In capitulating to a fashionable culturalism, Levack is unclear about what part if any he considers mental illness to play in demoniac behaviour. On the one hand, he is deeply suspicious of universalist claims, regards the modern definition of hysteria as far too protean to be useful, and dismisses too briskly the notion of mass hysteria, which would seem a reasonable explanation for the various epidemics of diabolical invasion which erupt from time to time. On the other hand, he concedes that psychological disturbance may account for some aspects of the business in hand. His book thus combines a scepticism of medical explanations with the concession that hysteria and demonic possession may be closely related.

I’m also intrigued by Levack’s focus on the “performative” aspects both of those possessed and of the rituals devised to exorcize them. According to Eagleton, Levack believes that “demoniacs have to be understood as acting out a script encoded in their religious cultures, in a theatrical performance which involved themselves, the exorcist and the community as audience. Though the performance was predetermined, the occasional ad lib was permissible. People mugged up on their roles by reading accounts of other possessions, so the growth of printing played a vital role in the whole business.”

But Stuart Clark, author of Thinking with Demons: The Idea of Witchcraft in Early Modern Europe, finds Levack’s thesis of possession as the expression not of illness but of the religious cultural context in which it is rooted to be plausible.

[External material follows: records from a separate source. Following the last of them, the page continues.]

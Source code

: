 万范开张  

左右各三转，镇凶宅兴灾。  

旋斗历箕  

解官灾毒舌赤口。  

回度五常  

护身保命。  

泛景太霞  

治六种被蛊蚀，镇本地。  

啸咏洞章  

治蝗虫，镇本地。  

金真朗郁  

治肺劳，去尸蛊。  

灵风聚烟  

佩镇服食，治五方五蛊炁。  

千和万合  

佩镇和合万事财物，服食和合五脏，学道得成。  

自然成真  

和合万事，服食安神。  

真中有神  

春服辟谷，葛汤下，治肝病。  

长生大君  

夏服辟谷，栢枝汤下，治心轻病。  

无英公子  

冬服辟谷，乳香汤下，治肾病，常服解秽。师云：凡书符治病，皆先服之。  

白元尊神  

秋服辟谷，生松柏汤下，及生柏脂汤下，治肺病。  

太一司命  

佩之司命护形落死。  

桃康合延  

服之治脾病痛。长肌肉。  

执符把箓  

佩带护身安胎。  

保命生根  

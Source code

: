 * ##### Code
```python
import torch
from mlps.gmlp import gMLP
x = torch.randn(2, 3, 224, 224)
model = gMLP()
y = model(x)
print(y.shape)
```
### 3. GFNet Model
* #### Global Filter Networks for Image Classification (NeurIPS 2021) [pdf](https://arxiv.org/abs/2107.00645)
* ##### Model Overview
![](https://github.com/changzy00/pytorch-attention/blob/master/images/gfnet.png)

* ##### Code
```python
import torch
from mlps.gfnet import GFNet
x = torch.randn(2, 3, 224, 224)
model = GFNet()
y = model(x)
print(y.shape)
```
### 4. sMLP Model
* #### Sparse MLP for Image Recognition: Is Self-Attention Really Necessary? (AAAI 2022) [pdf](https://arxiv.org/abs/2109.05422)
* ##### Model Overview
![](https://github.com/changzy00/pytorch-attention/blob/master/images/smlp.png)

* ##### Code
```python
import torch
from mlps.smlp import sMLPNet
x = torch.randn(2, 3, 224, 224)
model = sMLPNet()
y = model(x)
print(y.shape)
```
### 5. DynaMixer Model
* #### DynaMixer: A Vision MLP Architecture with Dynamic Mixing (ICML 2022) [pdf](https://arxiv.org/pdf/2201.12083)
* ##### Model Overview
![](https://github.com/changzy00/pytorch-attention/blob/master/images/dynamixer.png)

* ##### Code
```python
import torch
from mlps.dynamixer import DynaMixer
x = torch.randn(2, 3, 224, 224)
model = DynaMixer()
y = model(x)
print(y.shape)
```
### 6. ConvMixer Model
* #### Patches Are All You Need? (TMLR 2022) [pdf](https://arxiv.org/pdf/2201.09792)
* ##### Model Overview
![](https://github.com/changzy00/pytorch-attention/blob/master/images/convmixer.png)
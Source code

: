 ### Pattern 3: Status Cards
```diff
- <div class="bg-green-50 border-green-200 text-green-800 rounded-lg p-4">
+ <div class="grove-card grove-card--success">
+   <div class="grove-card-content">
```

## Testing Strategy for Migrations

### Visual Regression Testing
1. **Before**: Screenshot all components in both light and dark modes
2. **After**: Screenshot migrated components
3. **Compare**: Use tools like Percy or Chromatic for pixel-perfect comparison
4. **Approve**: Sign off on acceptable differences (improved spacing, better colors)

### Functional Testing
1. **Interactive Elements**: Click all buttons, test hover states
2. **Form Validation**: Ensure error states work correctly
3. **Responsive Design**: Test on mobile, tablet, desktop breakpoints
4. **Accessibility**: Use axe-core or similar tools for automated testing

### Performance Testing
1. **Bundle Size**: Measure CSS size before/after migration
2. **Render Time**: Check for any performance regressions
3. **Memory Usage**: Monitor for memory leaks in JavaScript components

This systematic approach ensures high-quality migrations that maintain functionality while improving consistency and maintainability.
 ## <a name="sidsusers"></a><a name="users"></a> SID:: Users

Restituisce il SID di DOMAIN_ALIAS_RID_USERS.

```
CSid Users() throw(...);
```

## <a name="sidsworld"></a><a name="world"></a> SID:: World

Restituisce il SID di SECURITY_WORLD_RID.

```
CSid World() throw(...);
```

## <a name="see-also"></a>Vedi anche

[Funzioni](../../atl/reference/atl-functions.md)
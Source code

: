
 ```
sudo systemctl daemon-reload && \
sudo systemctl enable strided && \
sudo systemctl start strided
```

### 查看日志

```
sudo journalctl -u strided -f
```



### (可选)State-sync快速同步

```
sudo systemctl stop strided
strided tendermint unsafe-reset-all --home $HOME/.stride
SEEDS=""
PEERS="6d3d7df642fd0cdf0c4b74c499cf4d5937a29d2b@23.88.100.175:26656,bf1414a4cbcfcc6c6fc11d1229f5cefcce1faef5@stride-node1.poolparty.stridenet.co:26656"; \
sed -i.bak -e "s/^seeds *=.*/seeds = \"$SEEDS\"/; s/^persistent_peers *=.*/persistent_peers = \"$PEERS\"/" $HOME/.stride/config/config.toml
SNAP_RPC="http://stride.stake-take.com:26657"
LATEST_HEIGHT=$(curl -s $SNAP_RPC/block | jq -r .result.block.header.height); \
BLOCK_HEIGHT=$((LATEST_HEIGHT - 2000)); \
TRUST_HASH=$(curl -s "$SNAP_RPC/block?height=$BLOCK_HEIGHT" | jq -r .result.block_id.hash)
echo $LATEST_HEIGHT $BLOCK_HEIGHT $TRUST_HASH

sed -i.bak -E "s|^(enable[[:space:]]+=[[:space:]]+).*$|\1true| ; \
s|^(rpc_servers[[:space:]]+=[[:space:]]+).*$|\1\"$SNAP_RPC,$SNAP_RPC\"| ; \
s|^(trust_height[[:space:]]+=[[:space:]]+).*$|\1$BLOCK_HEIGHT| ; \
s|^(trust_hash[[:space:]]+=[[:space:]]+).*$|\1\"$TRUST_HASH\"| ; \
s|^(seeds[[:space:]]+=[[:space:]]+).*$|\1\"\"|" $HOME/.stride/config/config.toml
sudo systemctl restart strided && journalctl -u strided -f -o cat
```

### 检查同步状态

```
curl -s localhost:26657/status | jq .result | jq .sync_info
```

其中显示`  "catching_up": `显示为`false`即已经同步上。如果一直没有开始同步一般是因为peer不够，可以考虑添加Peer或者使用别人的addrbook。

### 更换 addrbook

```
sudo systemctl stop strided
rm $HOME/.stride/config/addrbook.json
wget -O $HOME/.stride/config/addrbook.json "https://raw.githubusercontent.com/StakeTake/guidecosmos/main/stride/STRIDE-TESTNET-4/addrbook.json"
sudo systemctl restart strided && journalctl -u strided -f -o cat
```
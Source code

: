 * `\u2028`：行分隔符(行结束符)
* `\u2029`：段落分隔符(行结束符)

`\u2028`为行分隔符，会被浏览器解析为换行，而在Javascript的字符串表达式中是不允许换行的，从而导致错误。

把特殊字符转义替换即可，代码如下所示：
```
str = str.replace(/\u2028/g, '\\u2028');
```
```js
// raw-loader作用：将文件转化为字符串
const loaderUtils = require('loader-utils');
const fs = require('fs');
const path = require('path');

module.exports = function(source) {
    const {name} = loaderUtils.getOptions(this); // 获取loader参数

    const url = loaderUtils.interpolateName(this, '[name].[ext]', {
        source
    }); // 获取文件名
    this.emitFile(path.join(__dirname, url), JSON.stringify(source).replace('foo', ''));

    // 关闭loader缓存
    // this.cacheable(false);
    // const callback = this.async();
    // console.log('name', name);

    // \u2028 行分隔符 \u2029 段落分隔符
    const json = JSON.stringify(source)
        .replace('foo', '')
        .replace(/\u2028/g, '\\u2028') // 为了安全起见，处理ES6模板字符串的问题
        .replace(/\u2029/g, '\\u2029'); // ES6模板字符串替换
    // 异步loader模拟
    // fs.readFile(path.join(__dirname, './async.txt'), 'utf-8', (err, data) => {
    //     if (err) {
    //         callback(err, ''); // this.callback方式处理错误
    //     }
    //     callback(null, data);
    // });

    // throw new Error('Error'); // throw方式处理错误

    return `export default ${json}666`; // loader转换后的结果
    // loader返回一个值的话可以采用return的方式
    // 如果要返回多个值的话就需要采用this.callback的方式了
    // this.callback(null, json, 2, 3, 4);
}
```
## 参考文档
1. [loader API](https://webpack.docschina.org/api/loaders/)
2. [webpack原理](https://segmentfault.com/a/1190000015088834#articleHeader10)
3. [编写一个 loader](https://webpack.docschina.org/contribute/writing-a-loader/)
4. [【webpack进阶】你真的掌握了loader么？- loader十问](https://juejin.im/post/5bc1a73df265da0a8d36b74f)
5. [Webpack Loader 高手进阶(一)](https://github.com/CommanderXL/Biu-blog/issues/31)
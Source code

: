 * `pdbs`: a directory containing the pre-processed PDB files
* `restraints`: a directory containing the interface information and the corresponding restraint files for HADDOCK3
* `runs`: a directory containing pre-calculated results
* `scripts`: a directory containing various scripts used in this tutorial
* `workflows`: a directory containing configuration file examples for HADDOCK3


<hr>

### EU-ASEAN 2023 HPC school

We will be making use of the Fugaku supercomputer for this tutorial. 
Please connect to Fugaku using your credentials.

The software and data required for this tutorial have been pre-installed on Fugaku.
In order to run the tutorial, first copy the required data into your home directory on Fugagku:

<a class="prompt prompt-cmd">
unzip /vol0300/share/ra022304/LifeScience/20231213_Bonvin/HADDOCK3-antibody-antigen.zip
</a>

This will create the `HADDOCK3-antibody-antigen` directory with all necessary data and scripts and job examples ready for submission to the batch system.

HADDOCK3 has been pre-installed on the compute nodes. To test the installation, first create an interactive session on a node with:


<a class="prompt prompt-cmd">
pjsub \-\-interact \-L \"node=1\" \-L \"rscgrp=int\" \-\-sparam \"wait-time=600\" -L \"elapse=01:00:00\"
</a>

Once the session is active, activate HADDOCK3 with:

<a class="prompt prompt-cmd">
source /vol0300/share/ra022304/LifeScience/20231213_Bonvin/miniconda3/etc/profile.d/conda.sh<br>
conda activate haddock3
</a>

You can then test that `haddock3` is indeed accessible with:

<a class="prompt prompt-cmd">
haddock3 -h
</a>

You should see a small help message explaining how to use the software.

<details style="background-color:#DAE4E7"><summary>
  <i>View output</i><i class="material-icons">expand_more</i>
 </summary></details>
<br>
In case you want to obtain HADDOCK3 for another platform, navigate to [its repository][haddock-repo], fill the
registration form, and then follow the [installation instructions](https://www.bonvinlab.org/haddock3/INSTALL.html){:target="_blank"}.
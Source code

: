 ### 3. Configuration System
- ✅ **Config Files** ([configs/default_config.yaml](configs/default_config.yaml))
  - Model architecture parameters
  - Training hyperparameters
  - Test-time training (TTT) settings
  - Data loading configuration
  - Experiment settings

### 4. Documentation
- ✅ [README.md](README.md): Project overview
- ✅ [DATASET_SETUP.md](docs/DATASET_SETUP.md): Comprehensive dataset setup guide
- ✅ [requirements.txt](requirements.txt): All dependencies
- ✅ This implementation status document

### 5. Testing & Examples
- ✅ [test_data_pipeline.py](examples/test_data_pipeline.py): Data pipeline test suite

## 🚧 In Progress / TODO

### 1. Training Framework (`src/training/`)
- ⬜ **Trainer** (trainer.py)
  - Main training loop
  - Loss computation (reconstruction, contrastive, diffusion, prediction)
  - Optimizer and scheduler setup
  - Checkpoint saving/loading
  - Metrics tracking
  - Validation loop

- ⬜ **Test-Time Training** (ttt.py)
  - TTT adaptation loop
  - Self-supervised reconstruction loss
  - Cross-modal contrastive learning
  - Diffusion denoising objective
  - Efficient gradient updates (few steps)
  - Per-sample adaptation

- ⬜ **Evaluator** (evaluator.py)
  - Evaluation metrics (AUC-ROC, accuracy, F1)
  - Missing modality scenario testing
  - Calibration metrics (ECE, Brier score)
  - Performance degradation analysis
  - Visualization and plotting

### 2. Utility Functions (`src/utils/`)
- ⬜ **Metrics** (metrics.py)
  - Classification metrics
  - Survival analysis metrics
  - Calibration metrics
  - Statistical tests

Clark writes that this explanation “restores a powerful sense of agency to those affected and gives meaning to their bizarre behaviour.”

Eagleton, on the other hand, while he admires Levack’s “erudite, absorbing account,” comes to a very different conclusion about possession and agency:

The idea of being appropriated by alien powers challenges the modern concept of individual autonomy. In its own way, it recognises that there is a level at which men and women do not belong to themselves. Our relation to ourselves is not like our relation to a piece of property. As the concept of the unconscious would suggest, there are destructive forces over which we have only precarious mastery, and which can assume a deadly momentum of their own. It is just that there are more productive ways of recognising that at a certain level we do not belong to ourselves than spewing up frogs.